Segment Start: Study material
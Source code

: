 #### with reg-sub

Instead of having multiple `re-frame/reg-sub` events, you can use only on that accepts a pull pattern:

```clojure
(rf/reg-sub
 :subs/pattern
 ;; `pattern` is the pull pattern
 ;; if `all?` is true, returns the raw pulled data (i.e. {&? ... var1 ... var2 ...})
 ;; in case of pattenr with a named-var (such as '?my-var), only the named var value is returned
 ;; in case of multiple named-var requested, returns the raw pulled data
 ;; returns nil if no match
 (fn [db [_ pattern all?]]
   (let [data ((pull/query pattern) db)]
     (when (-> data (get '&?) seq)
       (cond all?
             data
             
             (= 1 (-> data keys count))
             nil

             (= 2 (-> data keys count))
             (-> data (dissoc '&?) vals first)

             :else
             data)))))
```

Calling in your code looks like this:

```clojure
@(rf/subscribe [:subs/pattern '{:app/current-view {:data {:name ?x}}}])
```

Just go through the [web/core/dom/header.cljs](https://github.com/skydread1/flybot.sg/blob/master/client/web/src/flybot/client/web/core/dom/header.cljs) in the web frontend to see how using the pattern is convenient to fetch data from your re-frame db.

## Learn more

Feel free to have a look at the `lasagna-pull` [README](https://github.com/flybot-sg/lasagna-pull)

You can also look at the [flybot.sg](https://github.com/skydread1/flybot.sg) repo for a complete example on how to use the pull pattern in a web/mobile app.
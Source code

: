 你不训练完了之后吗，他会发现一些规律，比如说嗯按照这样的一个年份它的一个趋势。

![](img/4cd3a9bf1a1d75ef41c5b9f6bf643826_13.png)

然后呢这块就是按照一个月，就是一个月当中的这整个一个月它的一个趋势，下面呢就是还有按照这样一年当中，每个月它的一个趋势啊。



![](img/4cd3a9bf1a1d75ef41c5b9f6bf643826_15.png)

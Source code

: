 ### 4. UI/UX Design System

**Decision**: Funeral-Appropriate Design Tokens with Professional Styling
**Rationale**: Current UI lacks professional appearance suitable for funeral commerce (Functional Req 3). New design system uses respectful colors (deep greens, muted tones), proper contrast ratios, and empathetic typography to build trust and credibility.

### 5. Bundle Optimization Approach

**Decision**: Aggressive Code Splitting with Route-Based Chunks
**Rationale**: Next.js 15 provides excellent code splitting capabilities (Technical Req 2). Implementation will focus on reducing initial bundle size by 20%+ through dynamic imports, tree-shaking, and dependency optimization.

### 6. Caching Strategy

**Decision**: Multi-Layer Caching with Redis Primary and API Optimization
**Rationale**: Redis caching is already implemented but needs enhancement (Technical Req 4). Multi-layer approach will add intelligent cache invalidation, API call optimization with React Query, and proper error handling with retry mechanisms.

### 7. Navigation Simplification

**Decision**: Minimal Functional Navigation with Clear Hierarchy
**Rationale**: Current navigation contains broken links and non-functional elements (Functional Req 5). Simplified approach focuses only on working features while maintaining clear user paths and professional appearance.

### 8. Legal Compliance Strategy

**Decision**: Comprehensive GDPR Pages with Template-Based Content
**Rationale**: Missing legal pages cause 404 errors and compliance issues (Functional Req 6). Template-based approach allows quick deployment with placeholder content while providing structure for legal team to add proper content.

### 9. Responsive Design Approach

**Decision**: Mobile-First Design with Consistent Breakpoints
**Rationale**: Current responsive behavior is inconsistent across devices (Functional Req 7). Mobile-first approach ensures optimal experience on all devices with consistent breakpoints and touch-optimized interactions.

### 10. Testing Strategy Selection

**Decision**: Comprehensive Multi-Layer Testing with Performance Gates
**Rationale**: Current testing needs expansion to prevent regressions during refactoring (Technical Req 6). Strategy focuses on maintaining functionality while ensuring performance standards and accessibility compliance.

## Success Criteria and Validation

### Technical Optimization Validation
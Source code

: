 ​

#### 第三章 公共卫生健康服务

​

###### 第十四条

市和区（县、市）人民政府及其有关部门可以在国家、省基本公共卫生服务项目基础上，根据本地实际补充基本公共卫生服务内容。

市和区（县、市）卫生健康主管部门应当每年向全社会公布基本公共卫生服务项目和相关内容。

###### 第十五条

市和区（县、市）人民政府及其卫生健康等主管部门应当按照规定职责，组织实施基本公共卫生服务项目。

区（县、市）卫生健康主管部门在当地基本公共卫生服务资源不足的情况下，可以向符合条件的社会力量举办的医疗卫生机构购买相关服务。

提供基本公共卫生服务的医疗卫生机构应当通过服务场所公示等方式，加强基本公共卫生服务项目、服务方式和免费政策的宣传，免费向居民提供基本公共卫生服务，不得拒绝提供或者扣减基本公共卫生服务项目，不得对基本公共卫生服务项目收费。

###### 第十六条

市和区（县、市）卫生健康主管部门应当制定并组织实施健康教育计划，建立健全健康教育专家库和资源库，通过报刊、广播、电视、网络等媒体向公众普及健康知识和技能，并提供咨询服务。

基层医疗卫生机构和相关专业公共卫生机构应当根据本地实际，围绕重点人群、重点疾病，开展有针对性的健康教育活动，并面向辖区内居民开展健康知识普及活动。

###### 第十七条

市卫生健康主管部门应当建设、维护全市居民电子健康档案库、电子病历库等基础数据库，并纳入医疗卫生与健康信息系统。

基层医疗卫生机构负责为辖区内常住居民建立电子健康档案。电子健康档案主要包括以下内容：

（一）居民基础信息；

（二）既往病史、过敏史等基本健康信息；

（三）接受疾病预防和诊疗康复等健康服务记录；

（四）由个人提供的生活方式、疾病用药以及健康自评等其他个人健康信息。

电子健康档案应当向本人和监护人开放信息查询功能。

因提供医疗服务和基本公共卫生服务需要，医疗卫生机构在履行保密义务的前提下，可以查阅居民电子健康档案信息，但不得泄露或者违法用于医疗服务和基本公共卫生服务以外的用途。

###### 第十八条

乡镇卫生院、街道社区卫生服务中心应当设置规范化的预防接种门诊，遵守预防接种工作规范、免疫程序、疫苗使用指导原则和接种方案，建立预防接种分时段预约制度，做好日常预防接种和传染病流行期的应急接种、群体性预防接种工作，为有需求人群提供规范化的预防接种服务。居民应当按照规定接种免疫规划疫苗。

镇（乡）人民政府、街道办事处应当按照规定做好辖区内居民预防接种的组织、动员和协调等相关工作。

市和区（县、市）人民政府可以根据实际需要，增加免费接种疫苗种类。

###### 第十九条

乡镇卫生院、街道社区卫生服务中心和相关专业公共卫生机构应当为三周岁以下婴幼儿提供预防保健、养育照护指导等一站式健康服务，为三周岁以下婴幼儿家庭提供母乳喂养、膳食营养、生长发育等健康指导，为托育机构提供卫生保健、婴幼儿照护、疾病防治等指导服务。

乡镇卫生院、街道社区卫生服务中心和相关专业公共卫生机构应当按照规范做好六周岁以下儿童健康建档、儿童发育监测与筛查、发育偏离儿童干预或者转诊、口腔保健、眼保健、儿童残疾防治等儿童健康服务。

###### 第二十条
Segment End: Study material
How many lines of the listing above hold the string "Comprehensive"? Answer with the number alone.

▶ [Output]
2